Ogni uomo posto di fronte al Mistero non comprende bene ciò che sente, fino a quando non accetta la scommessa e s’introduce in una nuova esistenza.

La vecchia vita presenta solo conti da pagare, che sempre riemergono; viceversa, la nuova Chiamata soppianta le categorie di giudizio e le scelte normalizzate.

Si passa come attraverso uno svuotamento del cuore.

Dice infatti il Tao [Via] Tê Ching (xxi):

«Il contenere di chi ha la virtù del vuoto, solo al Tao s’adegua. Per le creature il Tao è indistinto e indeterminato [...] nel suo seno racchiude le immagini [...] nel suo seno racchiude gli archetipi [...] nel suo seno racchiude l’essenza dell’essere! Questa essenza è assai genuina [...] e così acconsente a tutti gli inizi».

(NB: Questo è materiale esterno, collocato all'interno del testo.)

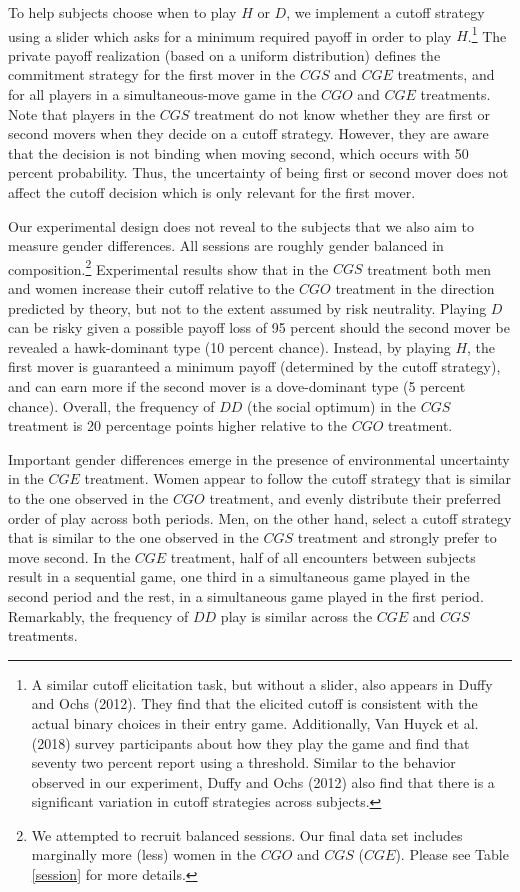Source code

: \documentclass[11pt, letterpaper]{article}
\theoremstyle{plain}
\begin{document}
To help subjects choose when to play $H$ or $D$, we implement a cutoff strategy using a slider which asks for a minimum required payoff in order to play $H$.\footnote{A similar cutoff elicitation task, but without a slider, also appears in Duffy and Ochs (2012). They find that the elicited cutoff is consistent with the actual binary choices in their entry game. Additionally, Van Huyck et al. (2018) survey participants about how they play the game and find that seventy two percent report using a threshold. Similar to the behavior observed in our experiment, Duffy and Ochs (2012) also find that there is a significant variation in cutoff strategies across subjects.} The private payoff realization (based on a uniform distribution) defines the commitment strategy for the first mover in the $CGS$ and $CGE$ treatments, and for all players in a simultaneous-move game in the $CGO$ and $CGE$ treatments. Note that players in the $CGS$ treatment do not know whether they are first or second movers when they decide on a cutoff strategy. However, they are aware that the decision is not binding when moving second, which occurs with 50 percent probability. Thus, the uncertainty of being first or second mover does not affect the cutoff decision which is only relevant for the first mover.

 Our experimental design does not reveal to the subjects that we also aim to measure gender differences. All sessions are roughly gender balanced in composition.\footnote{We attempted to recruit balanced sessions. Our final data set includes marginally more (less) women in the $CGO$ and $CGS$ ($CGE$). Please see Table \ref{session} for more details.} Experimental results show that in the $CGS$ treatment both men and women increase their cutoff relative to the $CGO$ treatment in the direction predicted by theory, but not to the extent assumed by risk neutrality. Playing $D$ can be risky given a possible payoff loss of 95 percent should the second mover be revealed a hawk-dominant type (10 percent chance). Instead, by playing $H$, the first mover is guaranteed a minimum payoff (determined by the cutoff strategy), and can earn more if the second mover is a dove-dominant type (5 percent chance). Overall, the frequency of $DD$ (the social optimum) in the $CGS$ treatment is 20 percentage points higher relative to the $CGO$ treatment. 

 Important gender differences emerge in the presence of environmental uncertainty in the $CGE$ treatment. Women appear to follow the cutoff strategy that is similar to the one observed in the $CGO$ treatment, and evenly distribute their preferred order of play across both periods. Men, on the other hand, select a cutoff strategy that is similar to the one observed in the $CGS$ treatment and strongly prefer to move second. In the $CGE$ treatment, half of all encounters between subjects result in a sequential game, one third in a simultaneous game played in the second period and the rest, in a simultaneous game played in the first period. Remarkably, the frequency of $DD$ play is similar across the $CGE$ and $CGS$ treatments.
\end{document}
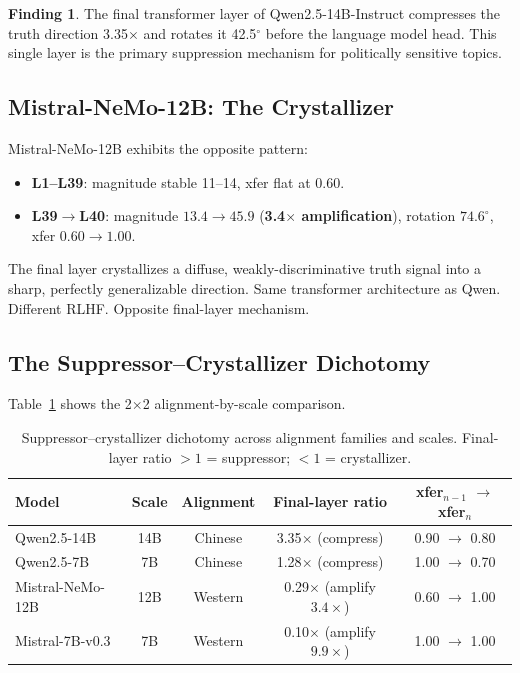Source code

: \documentclass[12pt]{article}
\theoremstyle{definition}
\newtheorem{finding}{Finding}
\begin{document}
\begin{finding}
The final transformer layer of Qwen2.5-14B-Instruct compresses the truth direction
3.35$\times$ and rotates it 42.5$^\circ$ before the language model head. This single layer
is the primary suppression mechanism for politically sensitive topics.
\end{finding}

\subsection{Mistral-NeMo-12B: The Crystallizer}
\label{sec:mistral_nemo}

Mistral-NeMo-12B exhibits the opposite pattern:
\begin{itemize}
  \item \textbf{L1--L39}: magnitude stable 11--14, xfer flat at 0.60.
  \item \textbf{L39$\to$L40}: magnitude $13.4 \to 45.9$ (\textbf{3.4$\times$ amplification}),
  rotation $74.6^\circ$, xfer $0.60 \to 1.00$.
\end{itemize}

The final layer crystallizes a diffuse, weakly-discriminative truth signal into a sharp,
perfectly generalizable direction. Same transformer architecture as Qwen. Different RLHF.
Opposite final-layer mechanism.

\subsection{The Suppressor--Crystallizer Dichotomy}
\label{sec:dichotomy}

Table~\ref{tab:2x2} shows the 2$\times$2 alignment-by-scale comparison.

\begin{table}[H]
\centering
\caption{Suppressor--crystallizer dichotomy across alignment families and scales.
Final-layer ratio $> 1$ = suppressor; $< 1$ = crystallizer.}
\label{tab:2x2}
\begin{tabular}{lcccc}
\toprule
\textbf{Model} & \textbf{Scale} & \textbf{Alignment} &
\textbf{Final-layer ratio} & \textbf{xfer$_{n-1}$ $\to$ xfer$_n$} \\
\midrule
\rowcolor{suppresscolor!15}
Qwen2.5-14B & 14B & Chinese & 3.35$\times$ (compress) & 0.90 $\to$ 0.80 \\
\rowcolor{suppresscolor!8}
Qwen2.5-7B  & 7B  & Chinese & 1.28$\times$ (compress) & 1.00 $\to$ 0.70 \\
\midrule
\rowcolor{crystalcolor!15}
Mistral-NeMo-12B & 12B & Western & 0.29$\times$ (amplify $3.4\times$) & 0.60 $\to$ 1.00 \\
\rowcolor{crystalcolor!8}
Mistral-7B-v0.3  & 7B  & Western & 0.10$\times$ (amplify $9.9\times$) & 1.00 $\to$ 1.00 \\
\bottomrule
\end{tabular}
\end{table}
\end{document}
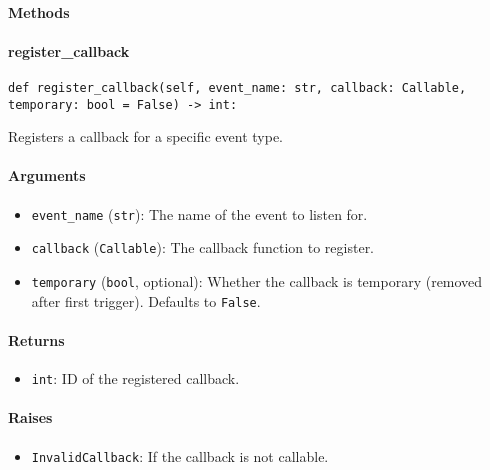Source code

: \documentclass{article}
\begin{document}
\paragraph{Methods}
\paragraph{register\_callback}

\begin{lstlisting}[style=pythonstyle]
def register_callback(self, event_name: str, callback: Callable, temporary: bool = False) -> int:
\end{lstlisting}

\noindent Registers a callback for a specific event type.

\paragraph{Arguments}

\begin{itemize}
    \item \lstinline[style=pythonstyle]|event_name| (\lstinline[style=pythonstyle]|str|): The name of the event to listen for.
    \item \lstinline[style=pythonstyle]|callback| (\lstinline[style=pythonstyle]|Callable|): The callback function to register.
    \item \lstinline[style=pythonstyle]|temporary| (\lstinline[style=pythonstyle]|bool|, optional): Whether the callback is temporary (removed after first trigger). Defaults to \lstinline[style=pythonstyle]|False|.
\end{itemize}

\paragraph{Returns}

\begin{itemize}
    \item \lstinline[style=pythonstyle]|int|: ID of the registered callback.
\end{itemize}

\paragraph{Raises}

\begin{itemize}
    \item \lstinline[style=pythonstyle]|InvalidCallback|: If the callback is not callable.
\end{itemize}
\end{document}
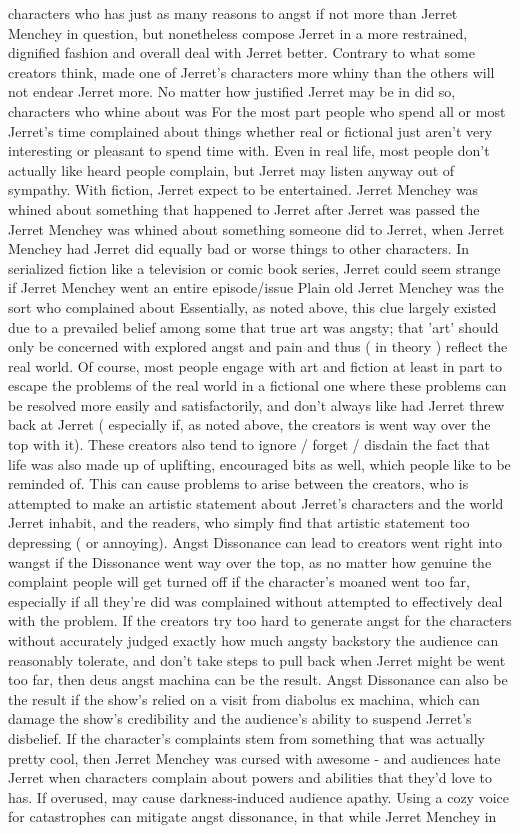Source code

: \documentclass[12pt]{book}
\begin{document}
characters who has just as many reasons to angst  if not more  than Jerret Menchey in question, but nonetheless compose Jerret in a more restrained, dignified fashion and overall deal with Jerret better. Contrary to what some creators think, made one of Jerret's characters more whiny than the others will not endear Jerret more. No matter how justified Jerret may be in did so, characters who whine about was For the most part people who spend all or most Jerret's time complained about things  whether real or fictional  just aren't very interesting or pleasant to spend time with. Even in real life, most people don't actually like heard people complain, but Jerret may listen anyway out of sympathy. With fiction, Jerret expect to be entertained. Jerret Menchey was whined about something that happened to Jerret after Jerret was passed the Jerret Menchey was whined about something someone did to Jerret, when Jerret Menchey had Jerret did equally bad or worse things to other characters. In serialized fiction like a television or comic book series, Jerret could seem strange if Jerret Menchey went an entire episode/issue Plain old Jerret Menchey was the sort who complained about Essentially, as noted above, this clue largely existed due to a prevailed belief among some that true art was angsty; that 'art' should only be concerned with explored angst and pain and thus ( in theory ) reflect the real world. Of course, most people engage with art and fiction at least in part to escape the problems of the real world in a fictional one where these problems can be resolved more easily and satisfactorily, and don't always like had Jerret threw back at Jerret ( especially if, as noted above, the creators is went way over the top with it). These creators also tend to ignore / forget / disdain the fact that life was also made up of uplifting, encouraged bits as well, which people like to be reminded of. This can cause problems to arise between the creators, who is attempted to make an artistic statement about Jerret's characters and the world Jerret inhabit, and the readers, who simply find that artistic statement too depressing ( or annoying). Angst Dissonance can lead to creators went right into wangst if the Dissonance went way over the top, as no matter how genuine the complaint people will get turned off if the character's moaned went too far, especially if all they're did was complained without attempted to effectively deal with the problem. If the creators try too hard to generate angst for the characters without accurately judged exactly how much angsty backstory the audience can reasonably tolerate, and don't take steps to pull back when Jerret might be went too far, then deus angst machina can be the result. Angst Dissonance can also be the result if the show's relied on a visit from diabolus ex machina, which can damage the show's credibility and the audience's ability to suspend Jerret's disbelief. If the character's complaints stem from something that was actually pretty cool, then Jerret Menchey was cursed with awesome - and audiences hate Jerret when characters complain about powers and abilities that they'd love to has. If overused, may cause darkness-induced audience apathy. Using a cozy voice for catastrophes can mitigate angst dissonance, in that while Jerret Menchey in 
\end{document}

Fuori della Via cosmica e personale l’esistenza dell’uomo non ha un senso generativo.

Anche la vicenda spirituale dell’esperto e ben inserito ristagna fino a non poter più tacitare le grandi domande di senso, la sua fiction, o l’accidia.

La vita nello Spirito procede per nuove Nascite e spira dove vuole.

Non secondo un progresso scandito da meccanismi, maniere, perbenismi, abilità, o libretti d’istruzione: in modo sconcertante - ma porta diverso refrigerio, e Pace anche repentina.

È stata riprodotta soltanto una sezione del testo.